Abstract
Background: The importance of isolated traumatic subarachnoid hemorrhage (SAH) in relation to functional outcome in patients with mild traumatic brain injury (TBI) has not been frequently studied. The aim of this study was to compare the impact of isolated SAH with normal computed tomographic (CT) scan on outcome of patients with mild TBI.
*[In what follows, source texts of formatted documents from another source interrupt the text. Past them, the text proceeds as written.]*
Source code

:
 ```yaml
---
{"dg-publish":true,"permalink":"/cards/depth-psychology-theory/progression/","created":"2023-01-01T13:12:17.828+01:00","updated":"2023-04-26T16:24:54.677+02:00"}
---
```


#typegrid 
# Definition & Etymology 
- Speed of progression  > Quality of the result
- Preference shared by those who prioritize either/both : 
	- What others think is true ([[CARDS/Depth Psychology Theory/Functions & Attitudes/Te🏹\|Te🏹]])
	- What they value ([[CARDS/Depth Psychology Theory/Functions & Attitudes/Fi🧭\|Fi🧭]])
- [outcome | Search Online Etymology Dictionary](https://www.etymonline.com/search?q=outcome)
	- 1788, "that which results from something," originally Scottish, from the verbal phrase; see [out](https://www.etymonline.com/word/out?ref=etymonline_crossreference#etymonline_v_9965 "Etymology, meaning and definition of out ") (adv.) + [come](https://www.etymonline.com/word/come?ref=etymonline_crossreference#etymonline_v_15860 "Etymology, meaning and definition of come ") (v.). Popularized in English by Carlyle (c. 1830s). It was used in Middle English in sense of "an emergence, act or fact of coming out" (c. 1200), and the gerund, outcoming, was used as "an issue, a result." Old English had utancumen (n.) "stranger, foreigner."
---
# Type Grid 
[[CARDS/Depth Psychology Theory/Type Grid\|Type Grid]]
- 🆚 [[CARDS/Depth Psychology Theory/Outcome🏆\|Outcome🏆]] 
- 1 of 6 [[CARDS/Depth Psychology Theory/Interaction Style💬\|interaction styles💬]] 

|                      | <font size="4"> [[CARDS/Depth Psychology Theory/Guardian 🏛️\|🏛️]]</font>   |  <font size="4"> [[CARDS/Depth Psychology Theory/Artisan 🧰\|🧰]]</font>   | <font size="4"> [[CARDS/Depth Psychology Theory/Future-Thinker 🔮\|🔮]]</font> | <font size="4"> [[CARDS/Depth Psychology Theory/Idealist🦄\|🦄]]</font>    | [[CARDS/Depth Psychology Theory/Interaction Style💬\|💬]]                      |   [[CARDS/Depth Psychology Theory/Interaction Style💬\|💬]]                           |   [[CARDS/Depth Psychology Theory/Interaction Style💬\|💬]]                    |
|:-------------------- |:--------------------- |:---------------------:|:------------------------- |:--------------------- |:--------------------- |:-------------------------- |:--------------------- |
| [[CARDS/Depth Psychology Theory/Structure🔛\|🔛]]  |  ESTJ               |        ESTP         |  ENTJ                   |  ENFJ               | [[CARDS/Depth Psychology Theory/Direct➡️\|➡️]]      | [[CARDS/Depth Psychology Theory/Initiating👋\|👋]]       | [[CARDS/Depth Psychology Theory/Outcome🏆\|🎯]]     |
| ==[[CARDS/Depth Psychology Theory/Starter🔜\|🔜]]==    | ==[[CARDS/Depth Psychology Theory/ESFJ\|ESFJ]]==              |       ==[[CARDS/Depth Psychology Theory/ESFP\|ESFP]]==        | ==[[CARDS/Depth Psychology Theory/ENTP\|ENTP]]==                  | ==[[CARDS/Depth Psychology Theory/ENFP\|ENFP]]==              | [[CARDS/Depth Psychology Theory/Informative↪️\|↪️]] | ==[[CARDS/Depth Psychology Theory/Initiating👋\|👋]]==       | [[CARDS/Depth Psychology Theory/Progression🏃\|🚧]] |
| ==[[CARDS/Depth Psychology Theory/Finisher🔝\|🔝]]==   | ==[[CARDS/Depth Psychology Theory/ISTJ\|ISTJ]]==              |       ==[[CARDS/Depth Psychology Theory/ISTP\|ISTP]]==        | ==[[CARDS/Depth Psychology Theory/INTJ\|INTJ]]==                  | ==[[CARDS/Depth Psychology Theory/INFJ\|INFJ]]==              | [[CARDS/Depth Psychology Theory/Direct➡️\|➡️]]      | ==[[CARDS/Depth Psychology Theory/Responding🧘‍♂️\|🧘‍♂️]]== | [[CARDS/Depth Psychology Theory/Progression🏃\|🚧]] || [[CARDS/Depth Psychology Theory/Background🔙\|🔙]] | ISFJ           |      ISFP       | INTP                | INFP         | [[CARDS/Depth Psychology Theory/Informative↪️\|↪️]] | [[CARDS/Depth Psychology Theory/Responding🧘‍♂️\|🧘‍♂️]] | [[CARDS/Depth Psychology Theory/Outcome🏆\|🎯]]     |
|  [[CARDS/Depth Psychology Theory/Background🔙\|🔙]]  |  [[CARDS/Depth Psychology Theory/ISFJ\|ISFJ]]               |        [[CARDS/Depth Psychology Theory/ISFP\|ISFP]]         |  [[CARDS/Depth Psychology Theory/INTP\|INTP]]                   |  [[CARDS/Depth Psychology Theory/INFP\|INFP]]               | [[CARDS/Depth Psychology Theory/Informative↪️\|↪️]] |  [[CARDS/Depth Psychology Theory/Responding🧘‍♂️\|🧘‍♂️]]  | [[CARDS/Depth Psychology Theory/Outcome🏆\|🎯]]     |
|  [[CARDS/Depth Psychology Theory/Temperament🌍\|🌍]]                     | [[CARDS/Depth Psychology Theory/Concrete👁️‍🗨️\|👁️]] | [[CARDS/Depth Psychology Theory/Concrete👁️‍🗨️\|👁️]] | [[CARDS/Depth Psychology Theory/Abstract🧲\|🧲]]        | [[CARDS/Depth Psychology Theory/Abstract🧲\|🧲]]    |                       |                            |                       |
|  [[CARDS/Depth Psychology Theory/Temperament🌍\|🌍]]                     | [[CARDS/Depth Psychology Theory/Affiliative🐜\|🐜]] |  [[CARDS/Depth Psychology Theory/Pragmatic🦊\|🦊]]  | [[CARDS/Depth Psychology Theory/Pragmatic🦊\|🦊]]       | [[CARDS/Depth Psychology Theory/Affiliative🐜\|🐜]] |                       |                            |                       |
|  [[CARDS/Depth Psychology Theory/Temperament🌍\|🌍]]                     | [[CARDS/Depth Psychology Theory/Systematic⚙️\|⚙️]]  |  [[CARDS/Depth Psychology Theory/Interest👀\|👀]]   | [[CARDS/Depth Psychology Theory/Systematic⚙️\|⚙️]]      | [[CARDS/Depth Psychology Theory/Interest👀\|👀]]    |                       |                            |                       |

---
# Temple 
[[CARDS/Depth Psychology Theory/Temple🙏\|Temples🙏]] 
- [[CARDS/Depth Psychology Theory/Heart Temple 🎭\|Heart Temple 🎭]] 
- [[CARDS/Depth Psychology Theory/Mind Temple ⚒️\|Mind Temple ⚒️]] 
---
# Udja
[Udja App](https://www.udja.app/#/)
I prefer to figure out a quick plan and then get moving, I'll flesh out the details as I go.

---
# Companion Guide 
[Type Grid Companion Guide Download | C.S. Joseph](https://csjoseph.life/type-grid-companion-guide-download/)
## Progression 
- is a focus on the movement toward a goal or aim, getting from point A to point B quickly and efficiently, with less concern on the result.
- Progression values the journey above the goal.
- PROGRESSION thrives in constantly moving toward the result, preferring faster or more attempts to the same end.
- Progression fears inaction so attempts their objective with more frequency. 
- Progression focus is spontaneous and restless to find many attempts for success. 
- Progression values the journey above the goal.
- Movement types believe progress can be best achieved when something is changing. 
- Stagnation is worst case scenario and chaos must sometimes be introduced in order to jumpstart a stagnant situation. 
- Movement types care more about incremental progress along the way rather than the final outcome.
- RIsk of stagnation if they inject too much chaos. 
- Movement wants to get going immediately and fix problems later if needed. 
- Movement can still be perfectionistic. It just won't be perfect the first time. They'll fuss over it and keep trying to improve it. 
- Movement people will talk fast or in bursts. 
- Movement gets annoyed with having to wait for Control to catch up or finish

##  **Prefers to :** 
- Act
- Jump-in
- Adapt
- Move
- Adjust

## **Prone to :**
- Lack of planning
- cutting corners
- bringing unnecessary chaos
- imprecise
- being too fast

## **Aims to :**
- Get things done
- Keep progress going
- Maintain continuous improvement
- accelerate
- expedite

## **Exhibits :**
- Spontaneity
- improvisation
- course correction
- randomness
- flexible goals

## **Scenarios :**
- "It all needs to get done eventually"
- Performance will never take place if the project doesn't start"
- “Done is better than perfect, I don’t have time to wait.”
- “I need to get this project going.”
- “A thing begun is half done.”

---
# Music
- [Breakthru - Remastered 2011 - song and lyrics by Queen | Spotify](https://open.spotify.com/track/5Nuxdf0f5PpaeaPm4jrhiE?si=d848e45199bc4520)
Methods: This is a retrospective study of clinical records and CT scans of all patients with mild TBI (Glasgow Coma Scale score >=13) evaluated from January 1, 2010, to March 15, 2010, at our institution. The patients were divided into 2 groups: isolated SAH and normal CT scan. The telephonic Glasgow Outcome Scale-Extended, Rivermead Post-Concussion Symptoms Questionnaire (RPCSQ), and Rivermead Head Injury Follow-up Questionnaire (RHFUQ) scores were used to assess outcome after 1 year of injury. Independent sample t test in SPSS was used to assess difference in outcome.
Results: A total of 1149 patients with mild TBI were evaluated during study period. Among them, 34 (2.9%) patients had isolated SAH. Twenty-eight patients were male and 6 were female, with a mean age of 36.5 years. Subarachnoid hemorrhage was cortical in 19 (55.9%) patients, interhemispheric in 3 (8.8%) patients, Sylvian fissure in 2 (5.9%) patients, and basal cisternal in 1 (2.9%) patient. Nine (26.5%) patients had SAH at multiple locations. The mean RPCSQ and RHFUQ scores for patients with isolated SAH were 1.38 +/- 2.40 and 1.11 +/-3.305, respectively. The mean RPCSQ and RHFUQ scores for patients with normal CT scans were 0.40 +/- 1.549 and 0.533 +/- 1.59, respectively. There was no significant difference in the outcome scores between the SAH and the normal CT scan groups (RHFUQ, P = .45; RPCSQ, P = .248).
Conclusion: In our study sample of patients with mild TBI, there is no difference in outcome of patients with isolated SAH compared with those with normal CT scans 1 year after injury.